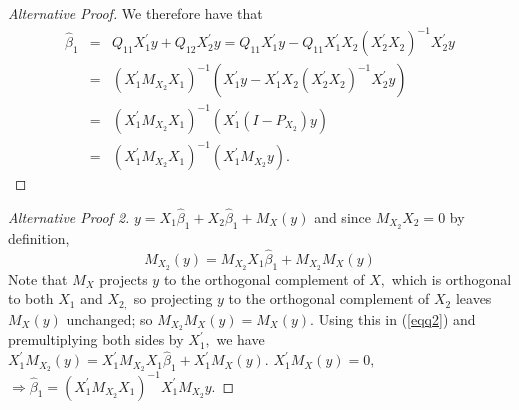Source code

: \documentclass[notes=show]{beamer}
\begin{document}
\begin{frame}%

\begin{proof}[Alternative Proof]
We therefore have that 
\begin{eqnarray*}
\hat{\beta}_{1} &=&Q_{11}X_{1}^{\prime }y+Q_{12}X_{2}^{\prime
}y=Q_{11}X_{1}^{\prime }y-Q_{11}X_{1}^{\prime }X_{2}\left( X_{2}^{\prime
}X_{2}\right) ^{-1}X_{2}^{\prime }y \\
&=&\left( X_{1}^{\prime }M_{X_{2}}X_{1}\right) ^{-1}\left( X_{1}^{\prime
}y-X_{1}^{\prime }X_{2}\left( X_{2}^{\prime }X_{2}\right) ^{-1}X_{2}^{\prime
}y\right)  \\
&=&\left( X_{1}^{\prime }M_{X_{2}}X_{1}\right) ^{-1}\left( X_{1}^{\prime
}\left( I-P_{X_{2}}\right) y\right)  \\
&=&\left( X_{1}^{\prime }M_{X_{2}}X_{1}\right) ^{-1}\left( X_{1}^{\prime
}M_{X_{2}}y\right) .
\end{eqnarray*}
\end{proof}

\end{frame}%

\begin{frame}%

\begin{proof}[Alternative Proof 2]
$y=X_{1}\widehat{\beta }_{1}+X_{2}\widehat{\beta }_{1}+M_{X}(y)$ and since $%
M_{X_{2}}X_{2}=0$ by definition,%
\begin{equation}
M_{X_{2}}(y)=M_{X_{2}}X_{1}\widehat{\beta }_{1}+M_{X_{2}}M_{X}(y)
\label{eqq2}
\end{equation}%
Note that $M_{X}$ projects $y$ to the orthogonal complement of $X,$ which is
orthogonal to both $X_{1}$ and $X_{2,}$ so projecting $y$ to the orthogonal
complement of $X_{2}$ leaves $M_{X}(y)$ unchanged; so $%
M_{X_{2}}M_{X}(y)=M_{X}(y).$ Using this in (\ref{eqq2}) and premultiplying
both sides by $X_{1}^{\prime },$ we have $X_{1}^{\prime
}M_{X_{2}}(y)=X_{1}^{\prime }M_{X_{2}}X_{1}\widehat{\beta }%
_{1}+X_{1}^{\prime }M_{X}(y).$ $X_{1}^{\prime }M_{X}(y)=0,$ $\Rightarrow 
\widehat{\beta }_{1}=(X_{1}^{\prime }M_{X_{2}}X_{1})^{-1}X_{1}^{\prime
}M_{X_{2}}y.$
\end{proof}

\end{frame}%
\end{document}

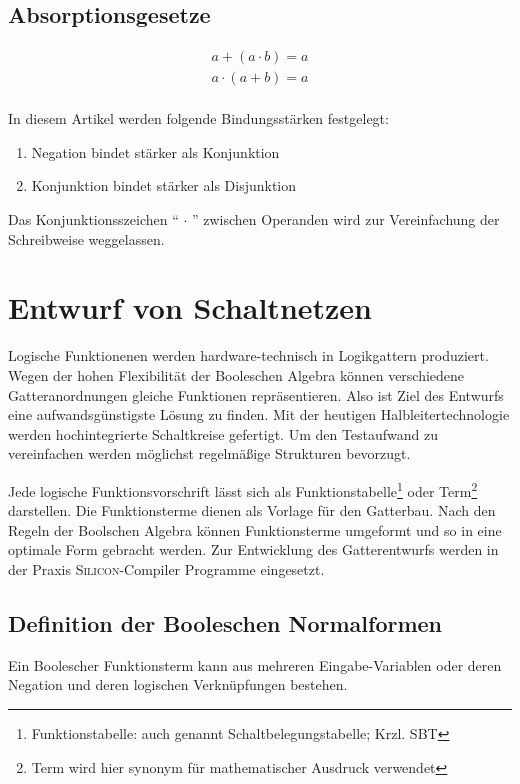 \subsection*{Absorptionsgesetze}
\begin{align*}
	a + (a \cdot b) = a \\
	a \cdot (a + b) = a \\
\end{align*}

In diesem Artikel werden folgende Bindungsstärken festgelegt:
\begin{enumerate}
\item
	Negation bindet stärker als Konjunktion
\item
	Konjunktion bindet stärker als Disjunktion
\end{enumerate}

Das Konjunktionsszeichen "` $\cdot$ "' zwischen Operanden wird zur Vereinfachung der Schreibweise weggelassen.

\section{Entwurf von Schaltnetzen}
Logische Funktionenen werden hardware-technisch in Logikgattern produziert. Wegen der hohen Flexibilität der Booleschen Algebra können verschiedene Gatteranordnungen gleiche Funktionen repräsentieren. Also ist Ziel des Entwurfs eine aufwandsgünstigste Lösung zu finden. Mit der heutigen Halbleitertechnologie werden hochintegrierte Schaltkreise gefertigt. Um den Testaufwand zu vereinfachen werden möglichst regelmäßige Strukturen bevorzugt.

Jede logische Funktionsvorschrift lässt sich als Funktionstabelle\footnote{Funktionstabelle: auch genannt Schaltbelegungstabelle; Krzl. SBT} oder Term\footnote{Term wird hier synonym für mathematischer Ausdruck verwendet} darstellen. Die Funktionsterme dienen als Vorlage für den Gatterbau. Nach den Regeln der Boolschen Algebra können Funktionsterme umgeformt und so in eine optimale Form gebracht werden. Zur Entwicklung des Gatterentwurfs werden in der Praxis \textsc{Silicon}-Compiler Programme eingesetzt.

\subsection{Definition der Booleschen Normalformen}
Ein Boolescher Funktionsterm kann aus mehreren Eingabe-Variablen oder deren Negation und deren logischen Verknüpfungen bestehen.

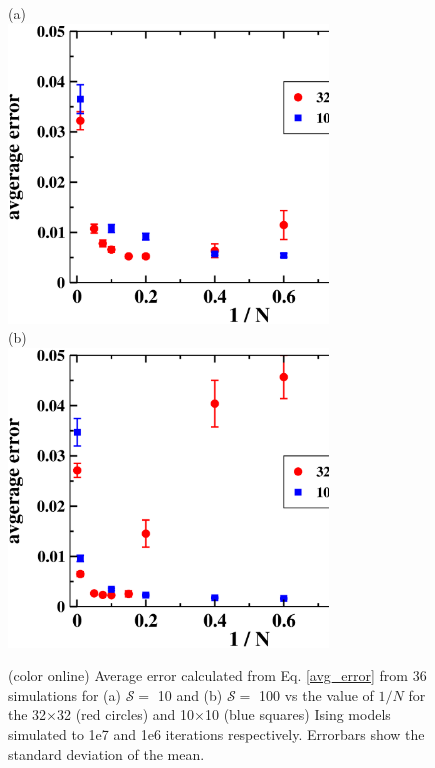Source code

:\documentclass[aps,pre,reprint,superscriptaddress,showkeys]{revtex4-2}
\begin{document}
\begin{figure}[h!]
(a)\\
\includegraphics[width=8.5cm]{fig2a.eps}\\
(b)\\
\includegraphics[width=8.5cm]{fig2b.eps}\\

\caption{(color online) Average error calculated from Eq. \ref{avg_error} from 36 simulations for (a) $\mathcal{S}=$ 10 and (b) $\mathcal{S}=$ 100   vs the value of $1/N$ for the 32$\times$32 (red circles) and 10$\times$10 (blue squares) Ising models simulated to 1e7 and 1e6 iterations respectively.  Errorbars show the standard deviation of the mean. \label{N_dependence}}
\end{figure}
\end{document}
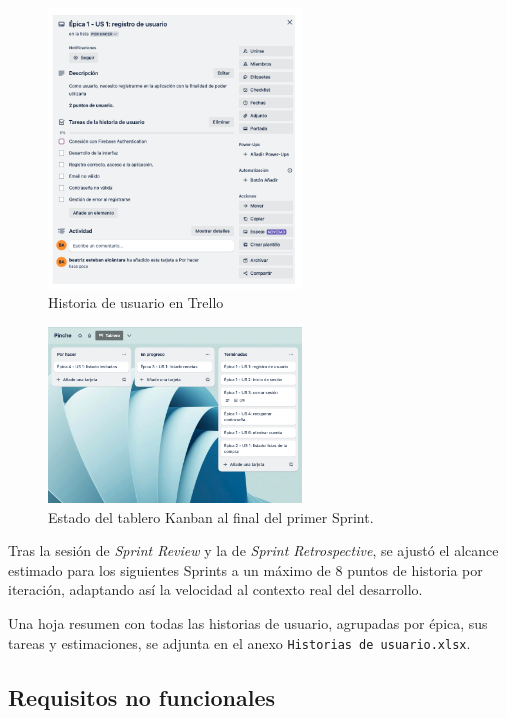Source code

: \begin{figure}[H]
\centering
\includegraphics[width=0.6\textwidth]{./img/requirements/user_story_trello.png}
\caption{Historia de usuario en Trello}
\label{fig:user_story_trello}
\end{figure}

\begin{figure}[H]
\centering
\includegraphics[width=0.6\textwidth]{./img/requirements/final_sprint_trello.png}
\caption{Estado del tablero Kanban al final del primer Sprint.}
\label{fig:final_sprint_trello}
\end{figure}

Tras la sesión de \textit{Sprint Review} y la de \textit{Sprint Retrospective}, se ajust\'o el alcance estimado para los siguientes Sprints a un m\'aximo de 8 puntos de historia por iteraci\'on, adaptando as\'i la velocidad al contexto real del desarrollo.

Una hoja resumen con todas las historias de usuario, agrupadas por \'epica, sus tareas y estimaciones, se adjunta en el anexo \texttt{Historias de usuario.xlsx}.

\subsection{Requisitos no funcionales}

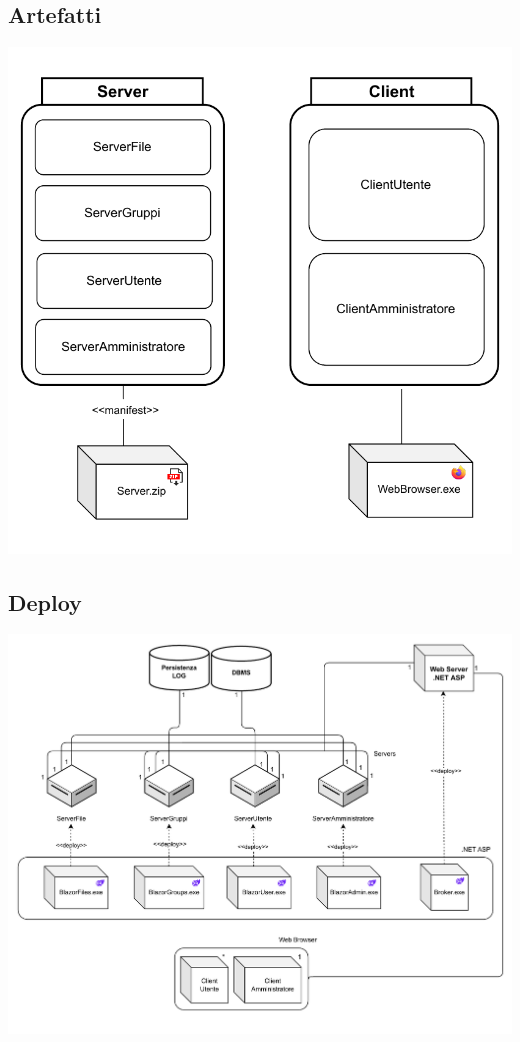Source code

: \subsection*{Artefatti}
\vspace{1cm}
{}
\vspace{0.5cm}
\begin{adjustwidth}{0cm}{0cm}
\includegraphics[scale=1]{deployment/Diagramma-Sequenza-Artefatti.drawio.pdf}
\end{adjustwidth}

\vspace{1cm}
\subsection*{Deploy}
{}
\vspace{0.5cm}
\begin{adjustwidth}{-3cm}{0cm}
\includegraphics[scale=0.8]{deployment/Diagramma-Sequenza-Deploy.drawio.pdf}
\end{adjustwidth}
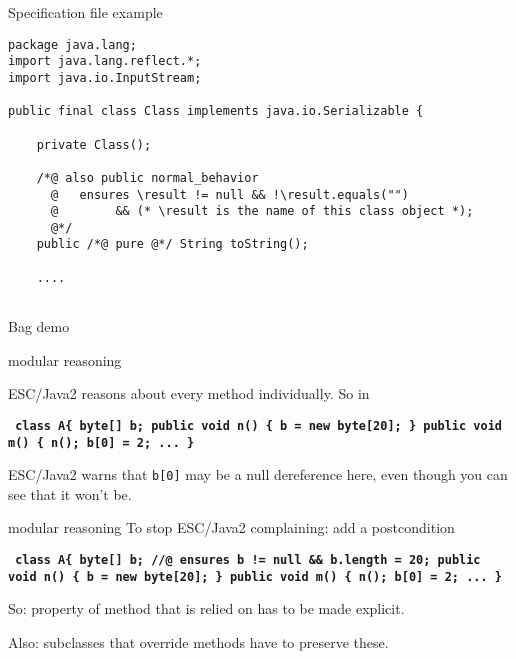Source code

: \documentclass[
pdf,
nocolorBG,
slideColor,
cok,
]{prosper}
\newcommand{\code}[1]{{\rm \texttt{\textbf{\scriptsize #1}}}}
\newcommand{\bsl}{\char'134}
\newcommand{\result}{\bsl result}
\begin{document}
\begin{slide}{Specification file example}
\vspace*{-6ex}
\tiny
\begin{verbatim}
package java.lang;
import java.lang.reflect.*;
import java.io.InputStream;

public final class Class implements java.io.Serializable {

    private Class();

    /*@ also public normal_behavior
      @   ensures \result != null && !\result.equals("")
      @        && (* \result is the name of this class object *);
      @*/
    public /*@ pure @*/ String toString();

    ....


\end{verbatim}
\end{slide}


\begin{slide}{Bag demo}

\end{slide}

\begin{slide}{modular reasoning}
\vspace*{-6ex}

ESC/Java2 reasons about every method individually.
So in

\begin{alltt}\code{ class A\{
  byte[] b;
  public void n() \{ b = new byte[20]; \}
  public void m() \{ n();
                    b[0] = 2;
                    ...       \}
}
\end{alltt} %

ESC/Java2 warns that \texttt{b[0]} may be a null dereference here,
even though you can see that it won't be.
\end{slide}

\begin{slide}{modular reasoning}
\vspace*{-6ex}
To stop ESC/Java2 complaining: add a postcondition
\begin{alltt}\code{ class A\{
  byte[] b;
 {\green //@ ensures b != null && b.length = 20;}
  public void n() \{ b = new byte[20]; \}
  public void m() \{ n();
                    b[0] = 2;
                    ...       \} 
}
\end{alltt} %
So: property of method that is relied on has to be made explicit.

Also: subclasses that override methods have to preserve these.

\end{slide}
\end{document}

**WHAT YOU HAVE TO DO**
Which lines in the listing hold the word "label"? Copy them out.

**PROBLEM SOLUTION**
\label{eqq2}
\caption{(color online) Average error calculated from Eq. \ref{avg_error} from 36 simulations for (a) $\mathcal{S}=$ 10 and (b) $\mathcal{S}=$ 100   vs the value of $1/N$ for the 32$\times$32 (red circles) and 10$\times$10 (blue squares) Ising models simulated to 1e7 and 1e6 iterations respectively.  Errorbars show the standard deviation of the mean. \label{N_dependence}}
\label{fig:user_story_trello}
\label{fig:final_sprint_trello}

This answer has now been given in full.